_Assigned task_
Every line below must be given again exactly.

---- Records shown

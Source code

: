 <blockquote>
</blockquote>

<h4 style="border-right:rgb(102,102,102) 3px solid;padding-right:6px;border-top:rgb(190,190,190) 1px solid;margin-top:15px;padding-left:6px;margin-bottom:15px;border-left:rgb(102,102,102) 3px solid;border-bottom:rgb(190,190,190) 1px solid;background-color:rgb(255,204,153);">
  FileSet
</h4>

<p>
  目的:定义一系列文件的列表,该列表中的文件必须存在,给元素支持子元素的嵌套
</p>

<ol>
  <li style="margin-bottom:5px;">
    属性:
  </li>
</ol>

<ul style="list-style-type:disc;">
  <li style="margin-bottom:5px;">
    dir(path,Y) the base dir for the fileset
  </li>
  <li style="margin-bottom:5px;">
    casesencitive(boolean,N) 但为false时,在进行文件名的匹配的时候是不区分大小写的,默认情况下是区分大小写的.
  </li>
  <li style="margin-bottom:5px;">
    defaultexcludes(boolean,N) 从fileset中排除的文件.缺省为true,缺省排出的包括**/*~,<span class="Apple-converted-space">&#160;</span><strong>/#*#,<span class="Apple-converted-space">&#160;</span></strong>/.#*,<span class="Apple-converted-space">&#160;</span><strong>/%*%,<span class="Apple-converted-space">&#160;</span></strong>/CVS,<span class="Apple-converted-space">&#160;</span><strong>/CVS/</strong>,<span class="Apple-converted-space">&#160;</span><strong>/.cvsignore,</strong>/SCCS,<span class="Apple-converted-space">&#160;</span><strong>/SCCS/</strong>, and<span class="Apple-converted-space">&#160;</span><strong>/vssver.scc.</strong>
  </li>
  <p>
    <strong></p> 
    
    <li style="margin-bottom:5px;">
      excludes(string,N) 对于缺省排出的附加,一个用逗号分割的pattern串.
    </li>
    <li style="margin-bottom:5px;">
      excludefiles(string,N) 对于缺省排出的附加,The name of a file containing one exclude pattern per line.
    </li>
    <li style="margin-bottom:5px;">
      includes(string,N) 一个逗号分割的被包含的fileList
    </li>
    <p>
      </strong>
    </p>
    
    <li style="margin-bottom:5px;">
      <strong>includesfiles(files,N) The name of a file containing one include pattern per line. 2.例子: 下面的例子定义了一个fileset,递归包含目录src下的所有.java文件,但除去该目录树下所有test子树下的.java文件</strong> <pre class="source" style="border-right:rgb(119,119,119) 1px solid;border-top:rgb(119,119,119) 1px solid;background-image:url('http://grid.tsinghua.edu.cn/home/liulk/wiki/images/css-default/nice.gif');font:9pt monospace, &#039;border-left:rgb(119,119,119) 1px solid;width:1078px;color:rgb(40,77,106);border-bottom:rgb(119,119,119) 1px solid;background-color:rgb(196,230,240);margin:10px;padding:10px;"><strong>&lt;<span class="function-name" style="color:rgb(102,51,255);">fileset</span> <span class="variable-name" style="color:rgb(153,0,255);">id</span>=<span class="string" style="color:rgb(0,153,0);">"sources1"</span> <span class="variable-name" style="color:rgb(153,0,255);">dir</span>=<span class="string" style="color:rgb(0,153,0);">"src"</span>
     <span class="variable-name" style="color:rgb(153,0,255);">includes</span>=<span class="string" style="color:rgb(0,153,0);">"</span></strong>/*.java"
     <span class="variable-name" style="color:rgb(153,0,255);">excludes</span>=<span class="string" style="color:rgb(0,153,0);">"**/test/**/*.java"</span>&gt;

--------

_Task solution_
Source code

: <blockquote>
</blockquote>

<h4 style="border-right:rgb(102,102,102) 3px solid;padding-right:6px;border-top:rgb(190,190,190) 1px solid;margin-top:15px;padding-left:6px;margin-bottom:15px;border-left:rgb(102,102,102) 3px solid;border-bottom:rgb(190,190,190) 1px solid;background-color:rgb(255,204,153);">
  FileSet
</h4>

<p>
  目的:定义一系列文件的列表,该列表中的文件必须存在,给元素支持子元素的嵌套
</p>

<ol>
  <li style="margin-bottom:5px;">
    属性:
  </li>
</ol>

<ul style="list-style-type:disc;">
  <li style="margin-bottom:5px;">
    dir(path,Y) the base dir for the fileset
  </li>
  <li style="margin-bottom:5px;">
    casesencitive(boolean,N) 但为false时,在进行文件名的匹配的时候是不区分大小写的,默认情况下是区分大小写的.
  </li>
  <li style="margin-bottom:5px;">
    defaultexcludes(boolean,N) 从fileset中排除的文件.缺省为true,缺省排出的包括**/*~,<span class="Apple-converted-space">&#160;</span><strong>/#*#,<span class="Apple-converted-space">&#160;</span></strong>/.#*,<span class="Apple-converted-space">&#160;</span><strong>/%*%,<span class="Apple-converted-space">&#160;</span></strong>/CVS,<span class="Apple-converted-space">&#160;</span><strong>/CVS/</strong>,<span class="Apple-converted-space">&#160;</span><strong>/.cvsignore,</strong>/SCCS,<span class="Apple-converted-space">&#160;</span><strong>/SCCS/</strong>, and<span class="Apple-converted-space">&#160;</span><strong>/vssver.scc.</strong>
  </li>
  <p>
    <strong></p> 
    
    <li style="margin-bottom:5px;">
      excludes(string,N) 对于缺省排出的附加,一个用逗号分割的pattern串.
    </li>
    <li style="margin-bottom:5px;">
      excludefiles(string,N) 对于缺省排出的附加,The name of a file containing one exclude pattern per line.
    </li>
    <li style="margin-bottom:5px;">
      includes(string,N) 一个逗号分割的被包含的fileList
    </li>
    <p>
      </strong>
    </p>
    
    <li style="margin-bottom:5px;">
      <strong>includesfiles(files,N) The name of a file containing one include pattern per line. 2.例子: 下面的例子定义了一个fileset,递归包含目录src下的所有.java文件,但除去该目录树下所有test子树下的.java文件</strong> <pre class="source" style="border-right:rgb(119,119,119) 1px solid;border-top:rgb(119,119,119) 1px solid;background-image:url('http://grid.tsinghua.edu.cn/home/liulk/wiki/images/css-default/nice.gif');font:9pt monospace, &#039;border-left:rgb(119,119,119) 1px solid;width:1078px;color:rgb(40,77,106);border-bottom:rgb(119,119,119) 1px solid;background-color:rgb(196,230,240);margin:10px;padding:10px;"><strong>&lt;<span class="function-name" style="color:rgb(102,51,255);">fileset</span> <span class="variable-name" style="color:rgb(153,0,255);">id</span>=<span class="string" style="color:rgb(0,153,0);">"sources1"</span> <span class="variable-name" style="color:rgb(153,0,255);">dir</span>=<span class="string" style="color:rgb(0,153,0);">"src"</span>
     <span class="variable-name" style="color:rgb(153,0,255);">includes</span>=<span class="string" style="color:rgb(0,153,0);">"</span></strong>/*.java"
     <span class="variable-name" style="color:rgb(153,0,255);">excludes</span>=<span class="string" style="color:rgb(0,153,0);">"**/test/**/*.java"</span>&gt;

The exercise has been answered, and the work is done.